%%

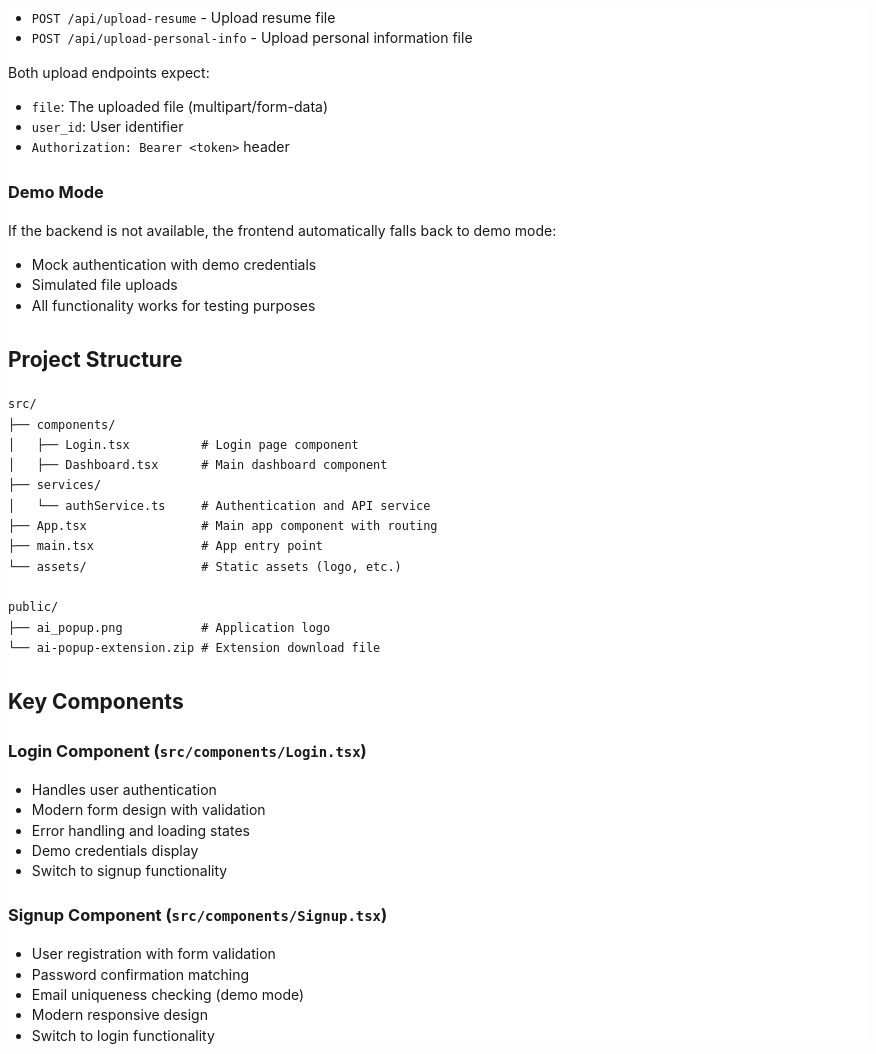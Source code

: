- `POST /api/upload-resume` - Upload resume file
- `POST /api/upload-personal-info` - Upload personal information file

Both upload endpoints expect:

- `file`: The uploaded file (multipart/form-data)
- `user_id`: User identifier
- `Authorization: Bearer <token>` header

### Demo Mode

If the backend is not available, the frontend automatically falls back to demo mode:

- Mock authentication with demo credentials
- Simulated file uploads
- All functionality works for testing purposes

## Project Structure

```
src/
├── components/
│   ├── Login.tsx          # Login page component
│   ├── Dashboard.tsx      # Main dashboard component
├── services/
│   └── authService.ts     # Authentication and API service
├── App.tsx                # Main app component with routing
├── main.tsx               # App entry point
└── assets/                # Static assets (logo, etc.)

public/
├── ai_popup.png           # Application logo
└── ai-popup-extension.zip # Extension download file
```

## Key Components

### Login Component (`src/components/Login.tsx`)

- Handles user authentication
- Modern form design with validation
- Error handling and loading states
- Demo credentials display
- Switch to signup functionality

### Signup Component (`src/components/Signup.tsx`)

- User registration with form validation
- Password confirmation matching
- Email uniqueness checking (demo mode)
- Modern responsive design
- Switch to login functionality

%%

- [What is needed] Would you return exactly, and only, the lines beginning at the one with "- User registration with form validation" and ending at the last line of the listing?

- [Your response]
- User registration with form validation
- Password confirmation matching
- Email uniqueness checking (demo mode)
- Modern responsive design
- Switch to login functionality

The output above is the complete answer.